JUPITER NIGHTS – Basilica Hudson’s new weekly series of arts events in our Gallery Building – continues with performance artists and Basilica Hudson alumni Monica Mirabile, Kinlaw and Davon (Hudson, NY).



Monica Mirabile (b. Clearwater, Florida in 1988) is an artist living in NYC. Her work explores performance as behavior, focusing on the information we’ve had no choice but to absorb. Accompanied by audio composition, scenographic installation and performance, her choreographed productions focus on support while elaborating on how authority, power and manipulation operate inside the body. Mirabile points to the antidote within the problem- letting the poetic nature of the collapse of time be modeled with playful and poetic sentiment. Her work is deeply collaborative and aims to stimulate an intensely felt living system.
Mirabile will present “ATUD,” a collaborative work in process performance rooted in the queering of family systems, grief, criminality, and the collapsing of time within one’s body.
More about Monica Mirabile and “ATUD“
Mirabile is one half of the performance duo FlucT. She has performed and exhibited at the Guggenheim, The Broad Museum, PS1, Miami Art Basel, 3hd, NADA, Performa, the Queens Museum among others. She has worked with many musicians and artists including SOPHIE, Blood Orange, Eartheater, Mitski, Maggie Rogers and Korakrit Arunanondchai. Her work was acquired into The Whitney’s permanent collection in 2017. In addition, Mirabile founded Otion Front Studio (est. 2014), a performance rehearsal space in Brooklyn, New York and she currently organizes the Open Movement program at Performance Space New York.
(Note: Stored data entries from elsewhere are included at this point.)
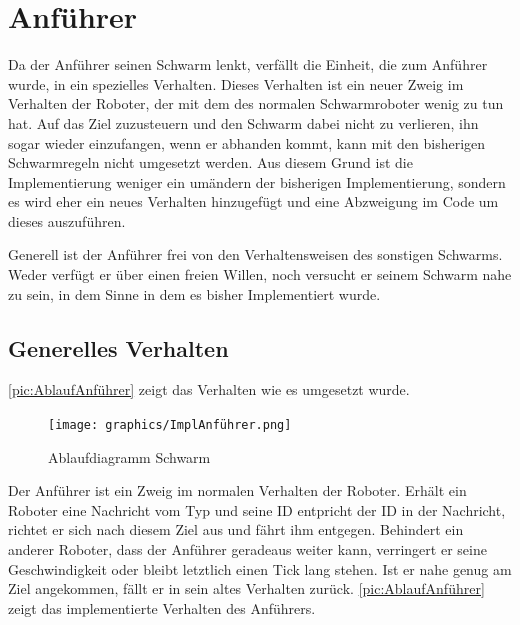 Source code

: %










\section{Anführer}

Da der Anführer seinen Schwarm lenkt, verfällt die Einheit, die zum Anführer wurde, in ein spezielles Verhalten. Dieses Verhalten ist ein neuer Zweig im Verhalten der Roboter, der mit dem des normalen Schwarmroboter wenig zu tun hat. Auf das Ziel zuzusteuern und den Schwarm dabei nicht zu verlieren, ihn sogar wieder einzufangen, wenn er abhanden kommt, kann mit den bisherigen Schwarmregeln nicht umgesetzt werden. Aus diesem Grund ist die Implementierung weniger ein umändern der bisherigen Implementierung, sondern es wird eher ein neues Verhalten hinzugefügt und eine Abzweigung im Code um dieses auszuführen.

Generell ist der Anführer frei von den Verhaltensweisen des sonstigen Schwarms. Weder verfügt er über einen freien Willen, noch versucht er seinem Schwarm nahe zu sein, in dem Sinne in dem es bisher Implementiert wurde.

\subsection*{Generelles Verhalten}

\autoref{pic:AblaufAnführer} zeigt das Verhalten wie es umgesetzt wurde.

\begin{figure}
	\texttt{[image: graphics/ImplAnführer.png]}
	\caption{Ablaufdiagramm Schwarm}
	\label{pic:AblaufAnführer}
\end{figure}

Der Anführer ist ein Zweig im normalen Verhalten der Roboter. Erhält ein Roboter eine Nachricht vom Typ  und seine ID entpricht der ID in der Nachricht, richtet er sich nach diesem Ziel aus und fährt ihm entgegen. Behindert ein anderer Roboter, dass der Anführer geradeaus weiter kann, verringert er seine Geschwindigkeit oder bleibt letztlich einen Tick lang stehen. Ist er nahe genug am Ziel angekommen, fällt er in sein altes Verhalten zurück. \autoref{pic:AblaufAnführer} zeigt das implementierte Verhalten des Anführers.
“ATUD” is a work in process performance of the most recent work by choreographer and artist Monica Mirabile, featuring an ensemble of performers and collaborators Edythe Woolley, Kate Williams, Joy Norton and Maxi Canion, with a soundtrack by musician Aaron David Ross (ADR) and executive production support by Graeme Flegenheimer. The performance is rooted in the queering of family systems, grief, criminality, and the collapsing of time within one’s body. Inspired by the artist’s late Italian American Father, the theme of mafia centers a particular notion of family and the secular ecosystem that rises from the need to develop a support system outside of the status quo.
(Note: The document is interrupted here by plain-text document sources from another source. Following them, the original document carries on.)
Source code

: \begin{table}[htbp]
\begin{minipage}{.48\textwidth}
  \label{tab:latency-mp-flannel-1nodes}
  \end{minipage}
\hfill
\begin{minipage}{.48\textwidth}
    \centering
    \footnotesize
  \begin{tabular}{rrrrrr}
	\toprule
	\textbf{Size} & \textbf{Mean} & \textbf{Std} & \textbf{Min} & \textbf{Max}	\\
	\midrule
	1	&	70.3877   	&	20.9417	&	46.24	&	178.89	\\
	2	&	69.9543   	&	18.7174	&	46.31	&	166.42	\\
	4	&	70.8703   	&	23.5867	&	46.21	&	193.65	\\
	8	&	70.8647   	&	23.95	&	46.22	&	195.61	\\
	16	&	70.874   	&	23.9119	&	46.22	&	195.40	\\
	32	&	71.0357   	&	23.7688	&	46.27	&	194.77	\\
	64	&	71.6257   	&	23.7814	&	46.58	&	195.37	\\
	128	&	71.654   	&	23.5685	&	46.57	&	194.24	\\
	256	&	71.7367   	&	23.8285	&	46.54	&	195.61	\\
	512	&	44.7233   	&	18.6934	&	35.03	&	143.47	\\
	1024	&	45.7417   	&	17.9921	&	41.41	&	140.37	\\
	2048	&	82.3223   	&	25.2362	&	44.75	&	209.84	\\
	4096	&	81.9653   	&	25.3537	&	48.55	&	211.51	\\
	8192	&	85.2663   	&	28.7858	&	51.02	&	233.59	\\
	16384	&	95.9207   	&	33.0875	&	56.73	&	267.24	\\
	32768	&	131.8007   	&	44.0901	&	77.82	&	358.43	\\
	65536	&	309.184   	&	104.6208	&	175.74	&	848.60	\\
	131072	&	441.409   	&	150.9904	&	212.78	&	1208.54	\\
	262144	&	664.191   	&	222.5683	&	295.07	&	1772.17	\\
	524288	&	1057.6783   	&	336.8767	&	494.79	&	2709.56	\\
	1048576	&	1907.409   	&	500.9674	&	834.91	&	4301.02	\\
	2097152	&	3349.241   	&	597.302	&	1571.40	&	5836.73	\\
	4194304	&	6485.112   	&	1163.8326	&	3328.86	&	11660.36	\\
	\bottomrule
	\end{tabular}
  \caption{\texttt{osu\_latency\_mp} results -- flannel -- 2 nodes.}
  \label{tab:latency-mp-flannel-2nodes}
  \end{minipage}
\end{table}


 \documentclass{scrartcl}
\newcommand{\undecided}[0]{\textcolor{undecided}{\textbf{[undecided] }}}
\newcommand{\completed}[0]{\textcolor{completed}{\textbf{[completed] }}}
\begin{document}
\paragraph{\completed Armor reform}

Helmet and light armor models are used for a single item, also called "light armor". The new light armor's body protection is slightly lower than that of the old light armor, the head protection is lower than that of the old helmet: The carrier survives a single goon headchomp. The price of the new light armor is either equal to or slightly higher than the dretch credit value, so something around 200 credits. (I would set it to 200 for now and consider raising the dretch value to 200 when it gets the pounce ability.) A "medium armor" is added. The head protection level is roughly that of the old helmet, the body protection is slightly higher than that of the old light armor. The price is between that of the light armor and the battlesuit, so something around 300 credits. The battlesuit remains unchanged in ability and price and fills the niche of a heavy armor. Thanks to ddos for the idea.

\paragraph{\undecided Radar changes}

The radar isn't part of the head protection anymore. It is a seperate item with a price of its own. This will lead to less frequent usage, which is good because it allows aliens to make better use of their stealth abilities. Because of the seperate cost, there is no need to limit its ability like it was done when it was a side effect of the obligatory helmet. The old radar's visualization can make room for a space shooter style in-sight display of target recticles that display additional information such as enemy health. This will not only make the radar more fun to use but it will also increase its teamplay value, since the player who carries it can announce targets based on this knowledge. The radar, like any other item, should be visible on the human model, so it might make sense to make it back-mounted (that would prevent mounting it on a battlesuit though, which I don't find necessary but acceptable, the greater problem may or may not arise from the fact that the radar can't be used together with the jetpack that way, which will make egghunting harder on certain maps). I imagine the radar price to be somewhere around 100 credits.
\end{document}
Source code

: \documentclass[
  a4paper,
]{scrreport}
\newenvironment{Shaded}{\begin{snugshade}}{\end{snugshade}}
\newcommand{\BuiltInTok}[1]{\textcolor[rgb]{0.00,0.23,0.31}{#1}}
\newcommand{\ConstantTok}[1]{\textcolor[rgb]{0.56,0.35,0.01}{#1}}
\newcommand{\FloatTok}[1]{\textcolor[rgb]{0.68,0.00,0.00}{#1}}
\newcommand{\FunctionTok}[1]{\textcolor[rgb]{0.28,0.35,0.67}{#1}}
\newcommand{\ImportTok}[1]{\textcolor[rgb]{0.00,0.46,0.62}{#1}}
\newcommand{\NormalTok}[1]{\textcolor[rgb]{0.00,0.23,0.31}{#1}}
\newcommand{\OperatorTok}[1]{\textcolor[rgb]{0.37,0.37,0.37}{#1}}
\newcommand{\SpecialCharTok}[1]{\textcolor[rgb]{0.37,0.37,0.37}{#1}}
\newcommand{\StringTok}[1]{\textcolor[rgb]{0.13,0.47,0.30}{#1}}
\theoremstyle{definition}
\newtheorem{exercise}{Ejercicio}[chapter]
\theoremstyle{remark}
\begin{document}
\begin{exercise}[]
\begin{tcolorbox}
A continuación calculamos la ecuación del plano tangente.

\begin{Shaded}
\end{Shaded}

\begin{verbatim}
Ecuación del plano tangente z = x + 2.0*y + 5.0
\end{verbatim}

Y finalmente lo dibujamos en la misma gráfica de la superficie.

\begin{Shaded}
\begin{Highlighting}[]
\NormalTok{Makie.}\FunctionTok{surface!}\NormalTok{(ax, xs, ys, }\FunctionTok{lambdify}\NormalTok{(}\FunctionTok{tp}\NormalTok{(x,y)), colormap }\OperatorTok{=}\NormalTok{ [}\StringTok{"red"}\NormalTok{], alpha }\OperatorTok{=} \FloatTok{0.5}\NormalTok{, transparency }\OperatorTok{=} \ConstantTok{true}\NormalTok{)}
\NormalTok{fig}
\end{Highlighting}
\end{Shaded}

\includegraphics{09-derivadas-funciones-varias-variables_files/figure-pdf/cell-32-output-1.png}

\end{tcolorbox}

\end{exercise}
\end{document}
Kinlaw (24-HOUR DRONE 2019 alumni) is an audio composer, choreographer, and artist. Their productions have been featured throughout New York City in institutions like MoMA, MoMA PS1, New Museum, Pioneer Works, and Mana Contemporary, as well as throughout Europe. Kinlaw is a 2022 music resident at Pioneer Works and previous member of New Inc, focusing on Experiments in Art and Technology and psychoacoustical research at Bell Labs. Kinlaw is an MFA candidate at Bard College, Milton Avery School of the Arts.